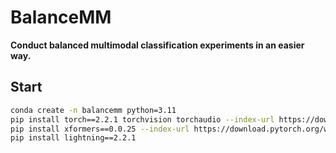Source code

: # BalanceMM

**Conduct balanced multimodal classification experiments in an easier way.**

## Start
```bash
conda create -n balancemm python=3.11
pip install torch==2.2.1 torchvision torchaudio --index-url https://download.pytorch.org/whl/cu121
pip install xformers==0.0.25 --index-url https://download.pytorch.org/whl/cu121
pip install lightning==2.2.1
```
++++
• [WHAT YOU ARE ASKED TO DO]
With the images excluded, output every record verbatim.

• [SOLUTION]
Source code

: # BalanceMM

**Conduct balanced multimodal classification experiments in an easier way.**

## Start
```bash
conda create -n balancemm python=3.11
pip install torch==2.2.1 torchvision torchaudio --index-url https://download.pytorch.org/whl/cu121
pip install xformers==0.0.25 --index-url https://download.pytorch.org/whl/cu121
pip install lightning==2.2.1
```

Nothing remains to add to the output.